Much has been made about how smart technologies from our smart homes to our smart watches to our smart cars to our smart cities will revolutionize how society functions. The cyber vulnerabilities of those technologies have received growing attention, but far less has been discussed about the myriad ways in which law enforcement is increasingly turning to such technologies to turn the devices we pay for into surveillance tools of the government.
When we think of technology surveilling us today, we typically talk about social media and other Web platforms tracking us as we go about our digital lives. Yet the increasingly long reach of the digital world into the physical one means we can simply no longer escape surveillance and profiling.
Historically these profiles were used by private companies to manipulate, mine and monetize us. Increasingly, however, the future of such behavioral and interest profiling will lie in the use of all of this data by governments to police us.
China is the country that today most readily comes to mind in discussions of governmental repurposing of the digital world for surveillance. Yet it is the US where the true future of such surveillance is being pioneered.
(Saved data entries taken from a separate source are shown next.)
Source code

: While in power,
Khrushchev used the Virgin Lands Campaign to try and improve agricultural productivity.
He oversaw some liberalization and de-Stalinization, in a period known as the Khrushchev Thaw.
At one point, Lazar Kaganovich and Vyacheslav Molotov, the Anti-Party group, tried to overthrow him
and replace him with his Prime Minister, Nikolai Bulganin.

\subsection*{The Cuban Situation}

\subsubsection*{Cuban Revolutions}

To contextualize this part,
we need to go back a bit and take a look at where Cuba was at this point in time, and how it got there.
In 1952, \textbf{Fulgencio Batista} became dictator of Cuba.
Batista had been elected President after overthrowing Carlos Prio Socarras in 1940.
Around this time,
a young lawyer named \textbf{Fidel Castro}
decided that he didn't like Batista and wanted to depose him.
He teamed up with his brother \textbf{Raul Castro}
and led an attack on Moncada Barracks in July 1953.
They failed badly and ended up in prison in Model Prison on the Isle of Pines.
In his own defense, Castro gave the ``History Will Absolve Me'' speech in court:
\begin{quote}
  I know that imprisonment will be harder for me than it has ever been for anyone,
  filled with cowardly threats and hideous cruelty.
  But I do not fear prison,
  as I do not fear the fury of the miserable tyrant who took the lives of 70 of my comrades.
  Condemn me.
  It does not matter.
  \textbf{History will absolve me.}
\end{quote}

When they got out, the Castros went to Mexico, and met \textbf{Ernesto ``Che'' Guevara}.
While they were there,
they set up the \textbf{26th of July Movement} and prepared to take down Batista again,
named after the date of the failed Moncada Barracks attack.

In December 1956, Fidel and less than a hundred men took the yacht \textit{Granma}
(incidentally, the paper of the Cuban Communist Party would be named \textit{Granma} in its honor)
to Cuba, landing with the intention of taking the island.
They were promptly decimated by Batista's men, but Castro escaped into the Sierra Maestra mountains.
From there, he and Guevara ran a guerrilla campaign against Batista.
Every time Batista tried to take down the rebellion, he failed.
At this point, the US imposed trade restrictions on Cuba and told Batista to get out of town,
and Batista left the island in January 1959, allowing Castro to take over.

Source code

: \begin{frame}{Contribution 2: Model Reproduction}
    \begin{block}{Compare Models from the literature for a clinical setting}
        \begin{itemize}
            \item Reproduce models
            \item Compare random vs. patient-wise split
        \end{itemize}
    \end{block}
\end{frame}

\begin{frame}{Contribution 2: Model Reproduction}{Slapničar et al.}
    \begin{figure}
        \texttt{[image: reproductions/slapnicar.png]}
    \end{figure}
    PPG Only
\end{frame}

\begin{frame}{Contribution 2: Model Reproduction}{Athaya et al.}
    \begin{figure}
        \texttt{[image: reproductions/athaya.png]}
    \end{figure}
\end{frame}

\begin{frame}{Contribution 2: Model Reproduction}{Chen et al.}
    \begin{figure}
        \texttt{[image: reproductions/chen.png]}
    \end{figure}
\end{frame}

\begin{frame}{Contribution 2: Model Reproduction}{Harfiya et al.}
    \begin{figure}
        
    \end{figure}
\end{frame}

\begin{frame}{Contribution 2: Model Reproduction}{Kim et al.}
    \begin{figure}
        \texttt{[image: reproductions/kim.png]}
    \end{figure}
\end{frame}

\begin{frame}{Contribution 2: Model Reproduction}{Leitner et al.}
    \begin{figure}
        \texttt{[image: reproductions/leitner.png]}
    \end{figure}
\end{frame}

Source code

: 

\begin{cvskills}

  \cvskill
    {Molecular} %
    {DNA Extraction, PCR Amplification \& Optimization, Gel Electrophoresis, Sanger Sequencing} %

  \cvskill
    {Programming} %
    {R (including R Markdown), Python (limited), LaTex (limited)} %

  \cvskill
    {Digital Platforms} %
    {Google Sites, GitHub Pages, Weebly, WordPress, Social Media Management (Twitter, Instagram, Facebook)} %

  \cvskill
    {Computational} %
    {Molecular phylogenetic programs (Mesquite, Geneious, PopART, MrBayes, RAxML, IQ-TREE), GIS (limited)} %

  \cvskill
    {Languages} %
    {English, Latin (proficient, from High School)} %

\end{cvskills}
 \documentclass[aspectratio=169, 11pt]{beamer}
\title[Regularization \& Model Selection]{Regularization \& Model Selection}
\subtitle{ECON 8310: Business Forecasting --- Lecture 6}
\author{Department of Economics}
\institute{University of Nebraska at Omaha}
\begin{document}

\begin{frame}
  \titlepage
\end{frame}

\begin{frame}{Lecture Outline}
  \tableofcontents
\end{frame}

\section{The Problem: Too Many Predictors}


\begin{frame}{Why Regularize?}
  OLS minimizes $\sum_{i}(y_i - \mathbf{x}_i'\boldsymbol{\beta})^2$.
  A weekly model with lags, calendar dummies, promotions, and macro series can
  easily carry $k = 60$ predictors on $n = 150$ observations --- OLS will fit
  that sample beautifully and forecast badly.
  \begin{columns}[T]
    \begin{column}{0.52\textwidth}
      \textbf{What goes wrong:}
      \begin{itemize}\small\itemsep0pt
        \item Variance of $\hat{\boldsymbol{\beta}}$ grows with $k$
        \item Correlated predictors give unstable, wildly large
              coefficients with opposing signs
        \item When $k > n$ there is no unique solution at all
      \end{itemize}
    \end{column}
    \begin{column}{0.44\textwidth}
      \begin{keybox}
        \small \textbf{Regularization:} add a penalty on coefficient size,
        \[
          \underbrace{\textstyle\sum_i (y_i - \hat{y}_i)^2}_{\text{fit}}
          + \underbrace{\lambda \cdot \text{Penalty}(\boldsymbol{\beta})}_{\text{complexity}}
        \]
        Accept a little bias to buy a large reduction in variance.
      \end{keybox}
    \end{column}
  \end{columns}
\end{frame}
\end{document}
Vehicles are beginning to incorporate “distracted driver” technology to monitor the state of the driver and their passengers. These range from simple steering wheel monitors to more sophisticated prototypes that involve cabin cameras and microphones monitoring the state of the driver and all passengers, looking for everything from a drowsy driver to arguing backseat children.
Today these vehicular enhancements are designed to warn drivers to be more alert but some insurance companies are already offering discounts to drivers willing to plug a monitoring device into their vehicle to monitor their driving behavior.
As these technologies evolve it is almost a given that they will become mandatory, with insurance companies automatically raising the rates for those with argumentative children in the backseat compared with those whose children sit quietly.
More insidiously, once cars are able to automatically detect distracted driving, especially illegal activities like texting or other phone use in motion, it will be only a matter of time until cars automatically notify law enforcement. Why position police along roadways to monitor driver behavior when every car on the road will automatically issue its driver a ticket for everything from cell phone use to speeding to aggressive driving?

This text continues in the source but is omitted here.